Maureen runs this event and we found her and some of her colleagues upon entering. There were lots of musicians with their instruments already out and it felt like we were walking into a cage match and everyone was getting their weapons ready. #THUNDERDOME. The event started promptly at 8:00 PM, just as the website instructions stated. We are here to tell you that is never the case. Ever. This was shaping up to be an odd evening. Maureen announced that we would be taking turns playing, with everyone singing a single song, at which time we would rinse and repeat after all 10 who had signed up played a song. This was an odd format, but it ensures that everyone has a turn relatively quickly, and that you get to see a lot of different acts. Much like Mitch Hedberg and tiny flags – we were for it!

There was a lot of talent here, but some acts seemed to be a little out of place – such as the Blink 182 style song someone played. The first act we’ll mention is Gary Elders. He has a giant music notation guitar strap which was unique and we loved.
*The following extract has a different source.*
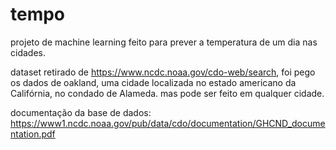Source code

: # tempo

projeto de machine learning feito para prever a temperatura de um dia nas cidades.


dataset retirado de https://www.ncdc.noaa.gov/cdo-web/search, foi pego os dados de oakland, uma cidade localizada no estado americano da Califórnia, no condado de Alameda. mas pode ser feito em qualquer cidade.

documentação da base de dados: https://www1.ncdc.noaa.gov/pub/data/cdo/documentation/GHCND_documentation.pdf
His voice was deep and reverberated across the whole coffeehouse, that frankly, we could of used more of. Unfortunately, we didn’t know any of the songs that he played but his site states that he specializes in Old Time Country, and he hit that nail right on the head.

Gary Elders pickin' away

Our first song was our Scissor Sisters cover (hey we’re still recording music – leave us alone!). It went well and we really enjoyed the sound of the venue. Josh forgot the same bit of lyrics he always does, even after having it written on a sticky note on his guitar! After our song came to a close, there was moderate yet polite applause and we sat back down. Some in the audience recognized it which made our nubile hearts flutter.

Soon after, Zeni walked the plank. This women sang with a voice beyond her years. She was awesome in the truest since of the word. One of her songs had one of those guitar tap/slap grooves and jesus did she sing soulfully. We are going to try and book a show or two with her in the future. She is probably our favorite artist that we’ve encountered in DC so far. I’ve been trying to recreate her water song by humming to myself for days now to no avail. You need to check her out if you get a chance.
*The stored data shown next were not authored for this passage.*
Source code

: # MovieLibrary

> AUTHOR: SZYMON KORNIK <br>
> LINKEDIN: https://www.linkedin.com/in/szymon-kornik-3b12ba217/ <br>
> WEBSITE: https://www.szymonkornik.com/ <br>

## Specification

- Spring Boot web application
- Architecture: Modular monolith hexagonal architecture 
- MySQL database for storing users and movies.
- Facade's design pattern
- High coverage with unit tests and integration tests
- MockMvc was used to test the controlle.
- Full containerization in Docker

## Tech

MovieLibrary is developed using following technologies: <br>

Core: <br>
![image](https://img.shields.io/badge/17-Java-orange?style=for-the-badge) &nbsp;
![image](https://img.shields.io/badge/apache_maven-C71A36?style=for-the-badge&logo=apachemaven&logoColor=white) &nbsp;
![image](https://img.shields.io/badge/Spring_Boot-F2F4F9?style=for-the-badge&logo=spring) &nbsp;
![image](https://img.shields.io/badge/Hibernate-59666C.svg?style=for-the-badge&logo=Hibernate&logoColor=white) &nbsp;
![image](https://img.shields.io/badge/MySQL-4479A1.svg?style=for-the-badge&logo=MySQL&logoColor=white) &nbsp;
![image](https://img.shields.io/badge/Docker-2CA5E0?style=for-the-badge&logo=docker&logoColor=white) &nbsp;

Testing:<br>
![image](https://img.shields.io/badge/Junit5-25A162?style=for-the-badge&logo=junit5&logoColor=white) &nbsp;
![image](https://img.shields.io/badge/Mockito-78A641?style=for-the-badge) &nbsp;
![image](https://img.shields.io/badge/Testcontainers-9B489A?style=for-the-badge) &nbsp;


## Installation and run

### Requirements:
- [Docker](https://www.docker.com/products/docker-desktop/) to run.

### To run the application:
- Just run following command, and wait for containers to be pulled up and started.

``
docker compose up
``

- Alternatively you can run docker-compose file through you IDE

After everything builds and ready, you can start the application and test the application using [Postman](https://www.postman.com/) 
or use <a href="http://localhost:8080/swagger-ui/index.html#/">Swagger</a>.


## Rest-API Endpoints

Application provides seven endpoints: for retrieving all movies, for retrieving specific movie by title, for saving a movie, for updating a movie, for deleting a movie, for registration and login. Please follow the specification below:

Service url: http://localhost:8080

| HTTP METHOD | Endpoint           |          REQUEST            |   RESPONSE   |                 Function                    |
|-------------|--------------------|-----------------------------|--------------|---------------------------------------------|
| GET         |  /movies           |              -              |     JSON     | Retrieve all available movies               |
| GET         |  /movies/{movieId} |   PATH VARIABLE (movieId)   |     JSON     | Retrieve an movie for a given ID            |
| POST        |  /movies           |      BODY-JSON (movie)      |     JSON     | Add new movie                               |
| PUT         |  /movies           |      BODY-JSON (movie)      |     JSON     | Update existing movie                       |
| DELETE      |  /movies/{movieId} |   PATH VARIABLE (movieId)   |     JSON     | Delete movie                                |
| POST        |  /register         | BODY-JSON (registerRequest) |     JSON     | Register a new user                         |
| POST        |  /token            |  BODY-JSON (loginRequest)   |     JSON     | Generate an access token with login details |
The second round of everyone playing was a little less organized on purpose. People more or less lined up in a random order. Our second song was Wagon Wheel by Old Crow / Dylan (not Darius Rucker). We invited the violin player – who had been playing with every other musician at some point – to play with us. He happily said he knew the song, asked for an A chord presumably for tuning purposes (looking back, maybe it was for something much more nefarious…), and we were off. Performing with someone you’ve never played with before can be tricky. In my experience, practice doesn’t make perfect, but it sure as hell helps. But this guy was a pro and we added in extra stanzas so he could solo via odd head gestures and eye contact. About halfway in – the whole place started singing along and it was a wonderful feeling!


Soon after, Maureen hopped up and she said it was a gentlemen’s birthday. Everyone sang their own individual happy birthday song to the gentlemen, and frankly I expected this group of musicians to be a little more coordinated. The cacophony and I silently laughed together. One person brought a giant jug and blew into it old style to draw out pitches. It was fun. Later, he brought out this bad boy, a homemade string bass:


And that’s the thing about this place: community. Everyone seemed to know each other because and they were all regulars. They finished each other’s lyrics, wrote songs about each other, and shared their lives and souls. It was truly wonderful and surprising. Definitely not something we expect to see elsewhere on our open mic venture, but we hope DC proves us wrong. Heaven knows it’s happened before.